### Source material
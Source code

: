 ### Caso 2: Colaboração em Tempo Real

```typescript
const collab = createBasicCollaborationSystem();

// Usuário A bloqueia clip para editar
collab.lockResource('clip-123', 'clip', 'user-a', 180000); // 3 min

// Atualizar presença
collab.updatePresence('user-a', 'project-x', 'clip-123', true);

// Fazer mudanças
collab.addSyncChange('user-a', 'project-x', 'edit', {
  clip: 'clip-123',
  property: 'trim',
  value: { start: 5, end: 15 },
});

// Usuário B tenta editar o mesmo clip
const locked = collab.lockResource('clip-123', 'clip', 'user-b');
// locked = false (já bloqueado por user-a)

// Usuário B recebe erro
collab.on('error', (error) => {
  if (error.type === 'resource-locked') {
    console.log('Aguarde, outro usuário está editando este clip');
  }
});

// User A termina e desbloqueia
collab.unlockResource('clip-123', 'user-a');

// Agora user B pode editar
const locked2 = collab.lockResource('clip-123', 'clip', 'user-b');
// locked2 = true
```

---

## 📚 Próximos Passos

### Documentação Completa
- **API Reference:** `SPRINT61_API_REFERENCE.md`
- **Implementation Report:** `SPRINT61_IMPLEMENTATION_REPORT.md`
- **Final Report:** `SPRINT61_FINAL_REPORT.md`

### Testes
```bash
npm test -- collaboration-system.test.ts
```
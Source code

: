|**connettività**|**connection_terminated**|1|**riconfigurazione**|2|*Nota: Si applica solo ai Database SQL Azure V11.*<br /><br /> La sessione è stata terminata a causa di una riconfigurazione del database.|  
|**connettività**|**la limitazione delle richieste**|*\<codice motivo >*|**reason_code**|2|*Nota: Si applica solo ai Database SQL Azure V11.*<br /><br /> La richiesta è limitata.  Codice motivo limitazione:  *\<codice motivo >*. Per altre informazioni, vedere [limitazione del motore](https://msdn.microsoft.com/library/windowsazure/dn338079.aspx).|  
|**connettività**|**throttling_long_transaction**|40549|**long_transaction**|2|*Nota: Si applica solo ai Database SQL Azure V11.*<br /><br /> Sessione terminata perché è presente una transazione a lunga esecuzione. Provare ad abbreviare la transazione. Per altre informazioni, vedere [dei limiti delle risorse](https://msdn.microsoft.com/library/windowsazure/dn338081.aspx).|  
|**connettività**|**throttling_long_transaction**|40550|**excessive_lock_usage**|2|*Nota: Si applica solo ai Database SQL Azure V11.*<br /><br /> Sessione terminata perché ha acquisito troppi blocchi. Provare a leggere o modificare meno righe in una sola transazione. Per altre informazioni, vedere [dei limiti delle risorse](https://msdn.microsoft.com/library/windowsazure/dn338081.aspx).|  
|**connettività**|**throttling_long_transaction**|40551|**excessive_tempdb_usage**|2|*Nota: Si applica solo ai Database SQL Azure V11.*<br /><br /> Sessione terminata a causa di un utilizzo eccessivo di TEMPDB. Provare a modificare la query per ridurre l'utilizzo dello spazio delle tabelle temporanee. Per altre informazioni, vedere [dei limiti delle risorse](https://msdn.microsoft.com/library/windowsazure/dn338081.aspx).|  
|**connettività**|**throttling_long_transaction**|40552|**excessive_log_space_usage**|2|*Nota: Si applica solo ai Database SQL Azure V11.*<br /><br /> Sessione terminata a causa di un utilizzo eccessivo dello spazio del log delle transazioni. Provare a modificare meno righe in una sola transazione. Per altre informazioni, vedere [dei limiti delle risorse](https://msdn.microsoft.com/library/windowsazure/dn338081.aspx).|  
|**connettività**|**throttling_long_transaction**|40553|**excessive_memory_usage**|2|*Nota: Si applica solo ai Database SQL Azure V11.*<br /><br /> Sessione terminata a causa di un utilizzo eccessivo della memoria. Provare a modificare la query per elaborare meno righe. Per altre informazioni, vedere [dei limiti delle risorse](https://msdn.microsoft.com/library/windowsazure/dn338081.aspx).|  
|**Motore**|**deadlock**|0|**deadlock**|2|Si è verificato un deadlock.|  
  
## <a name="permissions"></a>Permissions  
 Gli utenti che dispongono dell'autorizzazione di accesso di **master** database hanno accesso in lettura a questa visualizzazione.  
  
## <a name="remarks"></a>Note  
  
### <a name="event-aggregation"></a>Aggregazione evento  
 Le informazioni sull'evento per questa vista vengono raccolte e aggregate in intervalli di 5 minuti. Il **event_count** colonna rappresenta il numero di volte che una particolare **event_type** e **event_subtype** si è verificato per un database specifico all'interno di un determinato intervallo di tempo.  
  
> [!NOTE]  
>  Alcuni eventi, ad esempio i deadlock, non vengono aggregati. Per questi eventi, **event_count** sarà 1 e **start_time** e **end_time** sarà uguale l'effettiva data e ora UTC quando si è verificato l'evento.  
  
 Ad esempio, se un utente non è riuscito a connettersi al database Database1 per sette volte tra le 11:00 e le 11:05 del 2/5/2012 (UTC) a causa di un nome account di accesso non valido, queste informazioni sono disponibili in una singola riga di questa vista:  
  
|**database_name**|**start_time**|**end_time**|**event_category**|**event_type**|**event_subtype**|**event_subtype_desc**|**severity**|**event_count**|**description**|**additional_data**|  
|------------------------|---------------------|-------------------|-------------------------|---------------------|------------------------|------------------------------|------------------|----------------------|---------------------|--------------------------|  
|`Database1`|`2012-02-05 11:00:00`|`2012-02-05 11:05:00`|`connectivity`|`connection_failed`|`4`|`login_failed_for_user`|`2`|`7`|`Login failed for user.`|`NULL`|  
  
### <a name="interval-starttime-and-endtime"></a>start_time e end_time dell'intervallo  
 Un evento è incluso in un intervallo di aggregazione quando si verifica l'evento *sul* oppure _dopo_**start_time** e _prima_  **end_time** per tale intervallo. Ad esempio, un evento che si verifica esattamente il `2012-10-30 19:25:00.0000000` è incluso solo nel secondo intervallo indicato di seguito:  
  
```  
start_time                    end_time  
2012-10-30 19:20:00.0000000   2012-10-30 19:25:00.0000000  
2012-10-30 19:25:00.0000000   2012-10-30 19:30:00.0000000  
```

### What you should do
Give the data again in full, exactly.

### Answer to this problem
Source code

: ### Caso 2: Colaboração em Tempo Real

```typescript
const collab = createBasicCollaborationSystem();

// Usuário A bloqueia clip para editar
collab.lockResource('clip-123', 'clip', 'user-a', 180000); // 3 min

// Atualizar presença
collab.updatePresence('user-a', 'project-x', 'clip-123', true);

// Fazer mudanças
collab.addSyncChange('user-a', 'project-x', 'edit', {
  clip: 'clip-123',
  property: 'trim',
  value: { start: 5, end: 15 },
});

// Usuário B tenta editar o mesmo clip
const locked = collab.lockResource('clip-123', 'clip', 'user-b');
// locked = false (já bloqueado por user-a)

// Usuário B recebe erro
collab.on('error', (error) => {
  if (error.type === 'resource-locked') {
    console.log('Aguarde, outro usuário está editando este clip');
  }
});

// User A termina e desbloqueia
collab.unlockResource('clip-123', 'user-a');

// Agora user B pode editar
const locked2 = collab.lockResource('clip-123', 'clip', 'user-b');
// locked2 = true
```

---

## 📚 Próximos Passos

### Documentação Completa
- **API Reference:** `SPRINT61_API_REFERENCE.md`
- **Implementation Report:** `SPRINT61_IMPLEMENTATION_REPORT.md`
- **Final Report:** `SPRINT61_FINAL_REPORT.md`

### Testes
```bash
npm test -- collaboration-system.test.ts
```
Source code

:|**connettività**|**connection_terminated**|1|**riconfigurazione**|2|*Nota: Si applica solo ai Database SQL Azure V11.*<br /><br /> La sessione è stata terminata a causa di una riconfigurazione del database.|  
|**connettività**|**la limitazione delle richieste**|*\<codice motivo >*|**reason_code**|2|*Nota: Si applica solo ai Database SQL Azure V11.*<br /><br /> La richiesta è limitata.  Codice motivo limitazione:  *\<codice motivo >*. Per altre informazioni, vedere [limitazione del motore](https://msdn.microsoft.com/library/windowsazure/dn338079.aspx).|  
|**connettività**|**throttling_long_transaction**|40549|**long_transaction**|2|*Nota: Si applica solo ai Database SQL Azure V11.*<br /><br /> Sessione terminata perché è presente una transazione a lunga esecuzione. Provare ad abbreviare la transazione. Per altre informazioni, vedere [dei limiti delle risorse](https://msdn.microsoft.com/library/windowsazure/dn338081.aspx).|  
|**connettività**|**throttling_long_transaction**|40550|**excessive_lock_usage**|2|*Nota: Si applica solo ai Database SQL Azure V11.*<br /><br /> Sessione terminata perché ha acquisito troppi blocchi. Provare a leggere o modificare meno righe in una sola transazione. Per altre informazioni, vedere [dei limiti delle risorse](https://msdn.microsoft.com/library/windowsazure/dn338081.aspx).|  
|**connettività**|**throttling_long_transaction**|40551|**excessive_tempdb_usage**|2|*Nota: Si applica solo ai Database SQL Azure V11.*<br /><br /> Sessione terminata a causa di un utilizzo eccessivo di TEMPDB. Provare a modificare la query per ridurre l'utilizzo dello spazio delle tabelle temporanee. Per altre informazioni, vedere [dei limiti delle risorse](https://msdn.microsoft.com/library/windowsazure/dn338081.aspx).|  
|**connettività**|**throttling_long_transaction**|40552|**excessive_log_space_usage**|2|*Nota: Si applica solo ai Database SQL Azure V11.*<br /><br /> Sessione terminata a causa di un utilizzo eccessivo dello spazio del log delle transazioni. Provare a modificare meno righe in una sola transazione. Per altre informazioni, vedere [dei limiti delle risorse](https://msdn.microsoft.com/library/windowsazure/dn338081.aspx).|  
|**connettività**|**throttling_long_transaction**|40553|**excessive_memory_usage**|2|*Nota: Si applica solo ai Database SQL Azure V11.*<br /><br /> Sessione terminata a causa di un utilizzo eccessivo della memoria. Provare a modificare la query per elaborare meno righe. Per altre informazioni, vedere [dei limiti delle risorse](https://msdn.microsoft.com/library/windowsazure/dn338081.aspx).|  
|**Motore**|**deadlock**|0|**deadlock**|2|Si è verificato un deadlock.|  
  
## <a name="permissions"></a>Permissions  
 Gli utenti che dispongono dell'autorizzazione di accesso di **master** database hanno accesso in lettura a questa visualizzazione.  
  
## <a name="remarks"></a>Note  
  
### <a name="event-aggregation"></a>Aggregazione evento  
 Le informazioni sull'evento per questa vista vengono raccolte e aggregate in intervalli di 5 minuti. Il **event_count** colonna rappresenta il numero di volte che una particolare **event_type** e **event_subtype** si è verificato per un database specifico all'interno di un determinato intervallo di tempo.  
  
> [!NOTE]  
>  Alcuni eventi, ad esempio i deadlock, non vengono aggregati. Per questi eventi, **event_count** sarà 1 e **start_time** e **end_time** sarà uguale l'effettiva data e ora UTC quando si è verificato l'evento.  
  
 Ad esempio, se un utente non è riuscito a connettersi al database Database1 per sette volte tra le 11:00 e le 11:05 del 2/5/2012 (UTC) a causa di un nome account di accesso non valido, queste informazioni sono disponibili in una singola riga di questa vista:  
  
|**database_name**|**start_time**|**end_time**|**event_category**|**event_type**|**event_subtype**|**event_subtype_desc**|**severity**|**event_count**|**description**|**additional_data**|  
|------------------------|---------------------|-------------------|-------------------------|---------------------|------------------------|------------------------------|------------------|----------------------|---------------------|--------------------------|  
|`Database1`|`2012-02-05 11:00:00`|`2012-02-05 11:05:00`|`connectivity`|`connection_failed`|`4`|`login_failed_for_user`|`2`|`7`|`Login failed for user.`|`NULL`|  
  
### <a name="interval-starttime-and-endtime"></a>start_time e end_time dell'intervallo  
 Un evento è incluso in un intervallo di aggregazione quando si verifica l'evento *sul* oppure _dopo_**start_time** e _prima_  **end_time** per tale intervallo. Ad esempio, un evento che si verifica esattamente il `2012-10-30 19:25:00.0000000` è incluso solo nel secondo intervallo indicato di seguito:  
  
```  
start_time                    end_time  
2012-10-30 19:20:00.0000000   2012-10-30 19:25:00.0000000  
2012-10-30 19:25:00.0000000   2012-10-30 19:30:00.0000000  
```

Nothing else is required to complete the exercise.